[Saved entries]
▶

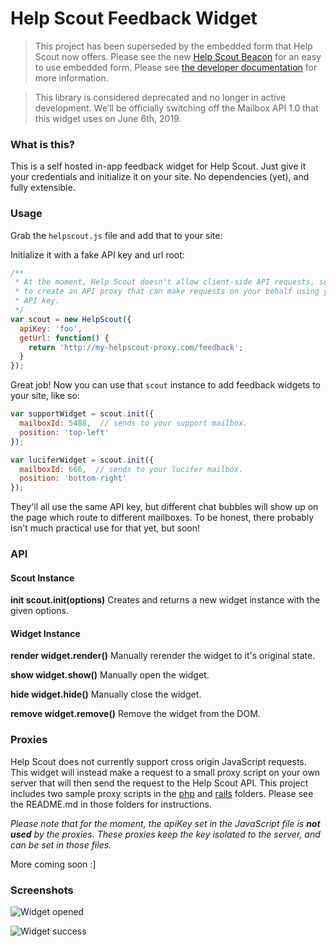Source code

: # Help Scout Feedback Widget

> This project has been superseded by the embedded form that Help Scout now offers. Please see the new [Help Scout Beacon](http://www.helpscout.net/features/beacon/) for an easy to use embedded form. Please see [the developer documentation](http://developer.helpscout.net/beacons/) for more information.

> This library is considered deprecated and no longer in active development. We’ll be officially switching off the Mailbox API 1.0 that this widget uses on June 6th, 2019.

### What is this?

This is a self hosted in-app feedback widget for Help Scout. Just give it your credentials and initialize it on your site. No dependencies (yet), and fully extensible.

### Usage

Grab the `helpscout.js` file and add that to your site:

  <script src="./helpscout.js"></script>

Initialize it with a fake API key and url root:

```javascript
/**
 * At the moment, Help Scout doesn't allow client-side API requests, so you'll need
 * to create an API proxy that can make requests on your behalf using your private
 * API key.
 */
var scout = new HelpScout({
  apiKey: 'foo',
  getUrl: function() {
    return 'http://my-helpscout-proxy.com/feedback';
  }
});
```

Great job! Now you can use that `scout` instance to add feedback widgets to your site, like so:

```javascript
var supportWidget = scout.init({
  mailboxId: 5488,  // sends to your support mailbox.
  position: 'top-left'
});

var luciferWidget = scout.init({
  mailboxId: 666,  // sends to your lucifer mailbox.
  position: 'bottom-right'
});
```

They'll all use the same API key, but different chat bubbles will show up on the page which route to different mailboxes. To be honest, there probably isn't much practical use for that yet, but soon!

### API

#### Scout Instance
**init  scout.init(options)**
Creates and returns a new widget instance with the given options.

#### Widget Instance
**render  widget.render()**
Manually rerender the widget to it's original state.

**show  widget.show()**
Manually open the widget.

**hide  widget.hide()**
Manually close the widget.

**remove  widget.remove()**
Remove the widget from the DOM.

### Proxies

Help Scout does not currently support cross origin JavaScript requests. This widget will instead make a request to a small proxy script on your own server that will then send the request to the Help Scout API. This project includes two sample proxy scripts in the [php][php] and [rails][rails] folders. Please see the README.md in those folders for instructions.

_Please note that for the moment, the apiKey set in the JavaScript file is **not used** by the proxies. These proxies keep the key isolated to the server, and can be set in those files._


More coming soon :]


### Screenshots

![Widget opened](https://dl.dropbox.com/s/czxn3dtxrl68wwk/help%20scout%20widget%20front.png)

![Widget success](https://dl.dropboxusercontent.com/s/smci4bi1bb5un7b/help%20scout%20widget%20back.png)


[php]: https://github.com/appcues/help-scout-widget/tree/master/proxies/php
[rails]: https://github.com/appcues/help-scout-widget/tree/master/proxies/rails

◀

• _WHAT THE EXERCISE ASKS_:
Pictures do not belong in the copy. Output all of the records exactly.

• _ANSWER BOX_:
Source code

: # Help Scout Feedback Widget

> This project has been superseded by the embedded form that Help Scout now offers. Please see the new [Help Scout Beacon](http://www.helpscout.net/features/beacon/) for an easy to use embedded form. Please see [the developer documentation](http://developer.helpscout.net/beacons/) for more information.

> This library is considered deprecated and no longer in active development. We’ll be officially switching off the Mailbox API 1.0 that this widget uses on June 6th, 2019.

### What is this?

This is a self hosted in-app feedback widget for Help Scout. Just give it your credentials and initialize it on your site. No dependencies (yet), and fully extensible.

### Usage

Grab the `helpscout.js` file and add that to your site:

  <script src="./helpscout.js"></script>

Initialize it with a fake API key and url root:

```javascript
/**
 * At the moment, Help Scout doesn't allow client-side API requests, so you'll need
 * to create an API proxy that can make requests on your behalf using your private
 * API key.
 */
var scout = new HelpScout({
  apiKey: 'foo',
  getUrl: function() {
    return 'http://my-helpscout-proxy.com/feedback';
  }
});
```

Great job! Now you can use that `scout` instance to add feedback widgets to your site, like so:

```javascript
var supportWidget = scout.init({
  mailboxId: 5488,  // sends to your support mailbox.
  position: 'top-left'
});

var luciferWidget = scout.init({
  mailboxId: 666,  // sends to your lucifer mailbox.
  position: 'bottom-right'
});
```

They'll all use the same API key, but different chat bubbles will show up on the page which route to different mailboxes. To be honest, there probably isn't much practical use for that yet, but soon!

### API

#### Scout Instance
**init  scout.init(options)**
Creates and returns a new widget instance with the given options.

#### Widget Instance
**render  widget.render()**
Manually rerender the widget to it's original state.

**show  widget.show()**
Manually open the widget.

**hide  widget.hide()**
Manually close the widget.

**remove  widget.remove()**
Remove the widget from the DOM.

### Proxies

Help Scout does not currently support cross origin JavaScript requests. This widget will instead make a request to a small proxy script on your own server that will then send the request to the Help Scout API. This project includes two sample proxy scripts in the [php][php] and [rails][rails] folders. Please see the README.md in those folders for instructions.

_Please note that for the moment, the apiKey set in the JavaScript file is **not used** by the proxies. These proxies keep the key isolated to the server, and can be set in those files._


More coming soon :]


### Screenshots

![Widget opened](https://dl.dropbox.com/s/czxn3dtxrl68wwk/help%20scout%20widget%20front.png)

![Widget success](https://dl.dropboxusercontent.com/s/smci4bi1bb5un7b/help%20scout%20widget%20back.png)


[php]: https://github.com/appcues/help-scout-widget/tree/master/proxies/php
[rails]: https://github.com/appcues/help-scout-widget/tree/master/proxies/rails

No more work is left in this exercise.